If the research is particularly sensitive, the investigator may replace the description of what PHI was disclosed and the brief statement of purpose of the disclosure with a reference code that will be kept by the investigator. The investigator could then provide the names of all enrolled individuals, the date of the disclosure, the names of persons or entities receiving the PHI and the reference code.

Multiple disclosures for same purpose:

The Privacy Rule provides specific provisions for ongoing studies that require multiple disclosures of PHI for the same research protocol. If during the 6-year reporting period, multiple disclosures of the PHI have been made to the same person or entity for a single purpose, then the accounting may include:

  • For the first disclosure:
    • Date of the disclosure
    • Name of the person or entity who received it and their address (if known)
    • Brief description of what PHI was disclosed
    • Brief statement of the purpose of the disclosure
  • The frequency, periodicity, or number of the disclosures made during the 6 year period
  • The date of the last such disclosure made during the 6 year reporting period

Procedure:

1. The IRB's notice granting approval of a waiver of authorization will state that you must track all disclosures. Partners has developed an Excel-based template that can be used to document all of the required information. The investigators can use this template for their internal records and forward it to the Privacy Officer as required.

2. The investigator must provide to the Privacy Officer a list of names of every study participant and the following information (reporting to the Privacy Officer should be made either at the time of disclosure or quarterly):

  • Date of the disclosure
  • Name of the person or entity who received it and their address (if known)
  • Brief description of what PHI was disclosed
  • Brief statement of the purpose of the disclosure

3. If the study requires multiple disclosures, the following information must be provided to the Privacy Officer:

  • For the first disclosure:
    • Date of the disclosure
    • Name of the person or entity who received it and their address (if known)
    • Brief description of what PHI was disclosed
    • Brief statement of the purpose of the disclosure
  • The frequency, periodicity, or number of the disclosures made during the 6 year period
  • The date of the last such disclosure made during the 6 year reporting period

4. If an individual approaches you/your lab requesting an accounting of all disclosures made within the previous 6 years, you must refer the individual to the institutional Privacy Officer.

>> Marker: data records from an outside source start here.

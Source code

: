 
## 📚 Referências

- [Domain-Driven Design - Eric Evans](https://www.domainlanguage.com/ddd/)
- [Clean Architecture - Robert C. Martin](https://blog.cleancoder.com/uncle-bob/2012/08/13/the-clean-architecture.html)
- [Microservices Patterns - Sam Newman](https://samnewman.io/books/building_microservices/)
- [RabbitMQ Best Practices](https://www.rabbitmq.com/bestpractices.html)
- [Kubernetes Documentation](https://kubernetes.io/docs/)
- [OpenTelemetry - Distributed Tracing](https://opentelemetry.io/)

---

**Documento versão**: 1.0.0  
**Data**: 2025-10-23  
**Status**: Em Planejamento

4. The Right to Restrict Uses and Disclosures of PHI:

Research subjects are entitled to request that the researcher restrict the uses and disclosures of their PHI. However, the researcher is not required to agree to the restriction. If the researcher wants to consider this request, s/he should contact the Privacy Officer to coordinate a response.

5. The Right to Request Alternate Means or Alternate Location for Communications:

The researcher must accommodate such requests (e.g., home address vs. work address), if reasonable. The researcher may not require the subject to explain the basis of the request. In order to comply with this requirement, each authorization and informed consent document will ask the subject to identify the preferred contact information.

6. The Right to Revoke Authorization for the Use or Disclosure of PHI:

Subjects have the right to revoke their authorization for research uses and disclosures of their PHI, except to the extent that the researcher has already relied on the authorization. This request must be in writing. If the PHI has already been used to perform an analysis or other evaluation for the study, the results of that analysis can be retained. The researcher may also continue to use the subject's PHI as necessary to account for the subject's withdrawal from the study or to report adverse events. However, the researcher generally may not use or disclose any PHI that has not already been created or gathered at the time the person revokes the authorization. Researchers must inform other individuals or sites involved in the research of any subjects' revocation of authorization.